Rusia: solucionar la derrota pasada

Afganistán es también para Rusia una fuente de posible inestabilidad (crimen organizado, islamismo radical, interferencias occidentales) en su flanco sur.

La ex URSS intervino en Afganistán en 1979 con el fin de estabilizar el país y prevenir que fuese usado por Estados Unidos y otras potencias extranjeras como una plataforma y retaguardia. La intervención fue un gran fracaso y una fuente de experiencia para el yihadismo, entonces apoyado por Washington, Londres y Arabia Saudí contra la presencia soviética.

Moscú ha usado la fuerza contra insurgencias islamistas en Chechenia en 1999 y 2009, y la intervención rusa en Siria desde 2016. En los dos casos, la preocupación principal de los estrategas rusos ha sido que organizaciones islamistas radicales externas no lleven a cabo atentados y no establezcan vínculos con la comunidad musulmana dentro de Rusia. La población musulmana en Rusia se calcula está entre 10 y 26 millones de personas según diferentes fuentes.

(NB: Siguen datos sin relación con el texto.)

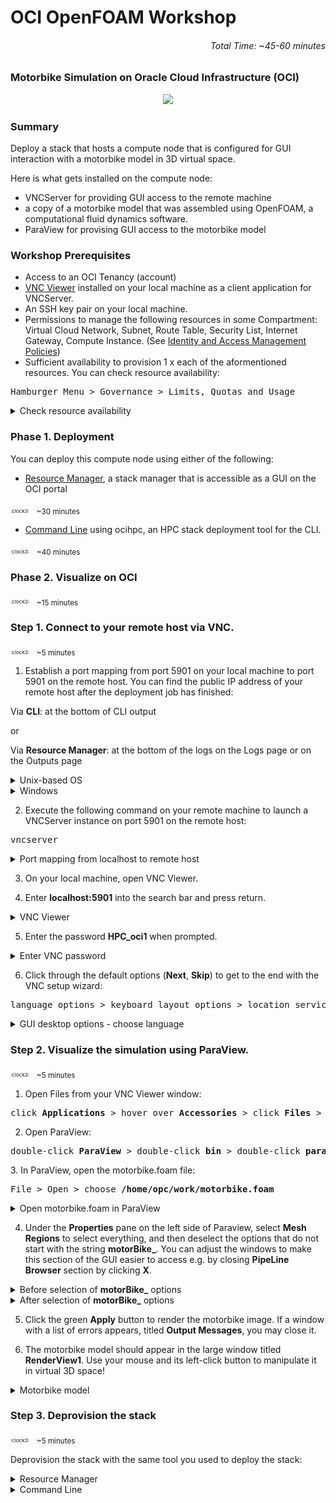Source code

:# OCI OpenFOAM Workshop
###### <p align="right">Total Time: \~45-60 minutes</p>

### Motorbike Simulation on Oracle Cloud Infrastructure (OCI)
<div style="text-align:center">
	<img src="./pictures/post-resourcemanager-deployment/13-paraview-motorbike.png"
	/>
</div>

### Summary
Deploy a stack that hosts a compute node that is configured for GUI interaction with a motorbike model in 3D virtual space.

Here is what gets installed on the compute node:
* VNCServer for providing GUI access to the remote machine
* a copy of a motorbike model that was assembled using OpenFOAM, a computational fluid dynamics software.
* ParaView for provising GUI access to the motorbike model


### Workshop Prerequisites
- Access to an OCI Tenancy (account)
- [VNC Viewer](https://www.realvnc.com/en/connect/download/viewer/) installed on your local machine as a client application for VNCServer.
- An SSH key pair on your local machine.
- Permissions to manage the following resources in some Compartment: Virtual Cloud Network, Subnet, Route Table, Security List, Internet Gateway, Compute Instance. (See [Identity and Access Management Policies](https://docs.oracle.com/en-us/iaas/data-safe/doc/iam-policies.html))
- Sufficient availability to provision 1 x each of the aformentioned resources. You can check resource availability:
<pre>
Hamburger Menu &gt Governance &gt Limits, Quotas and Usage
</pre>
<details>
	<summary>Check resource availability</summary>
<div style="text-align:center"><img src="./pictures/pre-resourcemanager-deployment/limits/01-governance-limits.png"/>
</div>
<p></p>
<div style="text-align:center"><img src="./pictures/pre-resourcemanager-deployment/limits/02-check-availability-1.png"/>
</div>
<p></p>
<div style="text-align:center"><img src="./pictures/pre-resourcemanager-deployment/limits/03-check-availability-2.png"/>
</div>
</details>

### Phase 1. Deployment
You can deploy this compute node using either of the following:

* [Resource Manager](https://github.com/oci-hpc/oci-openfoam-workshop/blob/oci-hpc/Documentation/Resource%20Manager.md), a stack manager that is accessible as a GUI on the OCI portal
<p></p>
<sub><sup><sub>:clock3:</sub></sup></sub>
&nbsp;
<sub>~30 minutes</sub>
<p></p>

* [Command Line](https://github.com/oci-hpc/oci-openfoam-workshop/blob/oci-hpc/Documentation/Command%20Line.md) using ocihpc, an HPC stack deployment tool for the CLI.
<p></p>
<sub><sup><sub>:clock3:</sub></sup></sub>
&nbsp;
<sub>~40 minutes</sub>
<p></p>



### Phase 2. Visualize on OCI
<p></p>
<sub><sup><sub>:clock3:</sub></sup></sub>
&nbsp;
<sub>~15 minutes</sub>
<p></p>

### Step 1. Connect to your remote host via VNC.
<p></p>
<sub><sup><sub>:clock3:</sub></sup></sub>
&nbsp;
<sub>~5 minutes</sub>
<p></p>

1. Establish a port mapping from port 5901 on your local machine to port 5901 on the remote host. You can find the public IP address of your remote host after the deployment job has finished:
<p></p>
Via <b>CLI</b>: at the bottom of CLI output
<p>or</p>
Via <b>Resource Manager</b>: at the bottom of the logs on the Logs page or on the Outputs page
<p></p>
<details>
	<summary>Unix-based OS</summary>
	<p></p>
	1.1.Unix.1. Establish the port mapping using the following command:
	<p></p>
	<pre>
	ssh -i <b>SSH_PRIVATE_KEY_PATH</b> -L 5901:localhost:5901 opc@<b>REMOTE_HOST_IP_ADDRESS</b>
	</pre>
</details>
<details>
	<summary>Windows</summary>
	<p></p>
	<details>
		<summary>1.1.Win.1. Establish the port mapping</summary>
		<div style="text-align:center"><img src="./pictures/post-resourcemanager-deployment/windows/01-putty-ssh-port-mappings-for-vnc"/>
		</div>
	</details>
	<p></p>
	<details>
		<summary>1.1.Win.2. Encrypt the SSH tunnel</summary>
		<div style="text-align:center"><img src="./pictures/post-resourcemanager-deployment/windows/02-putty-encrypted-ssh-tunnel"/>
		</div>
	</details>
</details>
<p></p>

2. Execute the following command on your remote machine to launch a VNCServer instance on port 5901 on the remote host:
<p></p>
<pre>
vncserver
</pre>
<details>
	<summary>Port mapping from localhost to remote host</summary>
<div style="text-align:center"><img src="./pictures/post-resourcemanager-deployment/04-vnc-connection-port-mapping.png"/>
</div>
</details>

3. On your local machine, open VNC Viewer.

4. Enter <b>localhost:5901</b> into the search bar and press return.
<details>
	<summary>VNC Viewer</summary>
<div style="text-align:center"><img src="./pictures/post-resourcemanager-deployment/05-vnc-connection-vnc-viewer.png"/>
</div>
</details>

5. Enter the password <b>HPC_oci1</b> when prompted.

<details>
	<summary>Enter VNC password</summary>
<div style="text-align:center"><img src="./pictures/post-resourcemanager-deployment/06-vnc-connection-enter-password.png"/>
</div>
</details>

6. Click through the default options (<b>Next</b>, <b>Skip</b>) to get to the end with the VNC setup wizard:

<p></p>
<pre>
language options &gt keyboard layout options &gt location services options &gt connect online accounts options
</pre>
<details>
	<summary>GUI desktop options - choose language</summary>
<div style="text-align:center"><img src="./pictures/post-resourcemanager-deployment/07-vnc-connection-choose-language.png"/>
</div>
</details>

### Step 2.	Visualize the simulation using ParaView.
<p></p>
<sub><sup><sub>:clock3:</sub></sup></sub>
&nbsp;
<sub>~5 minutes</sub>
<p></p>
<!-- 2.1. Open Terminal from your VNC Viewer window:
<p></p>
<pre>
click <b>Applications</b> &gt hover over <b>System Utilities</b> &gt click <b>Terminal</b>
</pre>
<details>
	<summary>Navigate to Terminal on the remote host</summary>
<div style="text-align:center"><img src="./pictures/post-resourcemanager-deployment/08-vnc-connection-nav-to-terminal.png"/>
</div>
</details> -->

1. Open Files from your VNC Viewer window:
<p></p>
<pre>
click <b>Applications</b> &gt hover over <b>Accessories</b> &gt click <b>Files</b> &gt on the left side of the window, click <b>Home</b>
</pre>

<!-- 2.2. Open Paraview by executing the following command from the Terminal instance in your VNC Viewer window:
<p></p>
<pre>
paraview
</pre>
<details>
	<summary>Run ParaView on the remote host</summary>
<div style="text-align:center"><img src="./pictures/post-resourcemanager-deployment/09-vnc-connection-run-paraview.png"/>
</div>
</details> -->
	
2. Open ParaView:
<p></p>
<pre>
double-click <b>ParaView</b> &gt double-click <b>bin</b> &gt double-click <b>paraview</b>
</pre>
<!-- 2.3. In ParaView, open the motorbike.foam file:
<p></p>
<pre>
File > Open > choose <b>/mnt/volb/work/motorbike.foam</b>
</pre>
<details>
	<summary>Open motorbike.foam in ParaView</summary>
<div style="text-align:center"><img src="./pictures/post-resourcemanager-deployment/10-paraview-open-motorbike-file.png"/>
</div>
</details> -->
3. In ParaView, open the motorbike.foam file:
<p></p>
<pre>
File > Open > choose <b>/home/opc/work/motorbike.foam</b>
</pre>
<details>
	<summary>Open motorbike.foam in ParaView</summary>
<div style="text-align:center"><img src="./pictures/post-resourcemanager-deployment/10-paraview-open-motorbike-file.png"/>
</div>
</details>

4. Under the <b>Properties</b> pane on the left side of Paraview, select <b>Mesh Regions</b> to select everything, and then deselect the options that do not start with the string <b>motorBike_</b>. You can adjust the windows to make this section of the GUI easier to access e.g. by closing <b>PipeLine Browser</b> section by clicking <b>X</b>.

<details>
	<summary>Before selection of <b>motorBike_</b> options</summary>
	<div style="text-align:center"><img src="./pictures/post-resourcemanager-deployment/11-paraview-before-select.png"/>
	</div>
</details>
<details>
	<summary>After selection of <b>motorBike_</b> options</summary>
<div style="text-align:center"><img src="./pictures/post-resourcemanager-deployment/12-paraview-after-select.png"/>
</div>
</details>

5. Click the green <b>Apply</b> button to render the motorbike image. If a window with a list of errors appears, titled <b>Output Messages</b>, you may close it.
<p></p>

6. The motorbike model should appear in the large window titled <b>RenderView1</b>. Use your mouse and its left-click button to manipulate it in virtual 3D space!
<details>
	<summary>Motorbike model</summary>
<div style="text-align:center"><img src="./pictures/post-resourcemanager-deployment/13-paraview-motorbike.png"/>
</div>
</details>

### Step 3. Deprovision the stack
<p></p>
<sub><sup><sub>:clock3:</sub></sup></sub>
&nbsp;
<sub>~5 minutes</sub>
<p></p>

Deprovision the stack with the same tool you used to deploy the stack:

<details>
	<summary>Resource Manager</summary>

If you used Resource Manager to deploy the stack, continue to the [final step](https://github.com/oci-hpc/oci-openfoam-workshop/blob/oci-hpc/Documentation/Resource%20Manager.md) in the steps for Resource Manager.
</div>
</details>

<details>
	<summary>Command Line</summary>
	
If you used Command Line to deploy the stack, continue to the [final step](https://github.com/oci-hpc/oci-openfoam-workshop/blob/oci-hpc/Documentation/Command%20Line.md) in the steps for Command Line.
</div>
</details>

La intervención de Estados Unidos y la OTAN en Afganistán desde 2003 le hizo temer a Moscú que Washington y sus aliados ampliasen su influencia en Asia Central (como lo habían hecho en la antigua zona de influencia soviética en Europa Oriental).  Cuanto más evidente se hizo que la intervención occidental en Afganistán no lograba ninguno de sus objetivos, Rusia incrementó su interés y vínculos con los Talibanes, de quienes inicialmente desconfiaba. Ante la perspectiva, ahora confirmada, de que las fuerzas estadounidenses se marcharían, el gobierno ruso ha estrechado esos contactos.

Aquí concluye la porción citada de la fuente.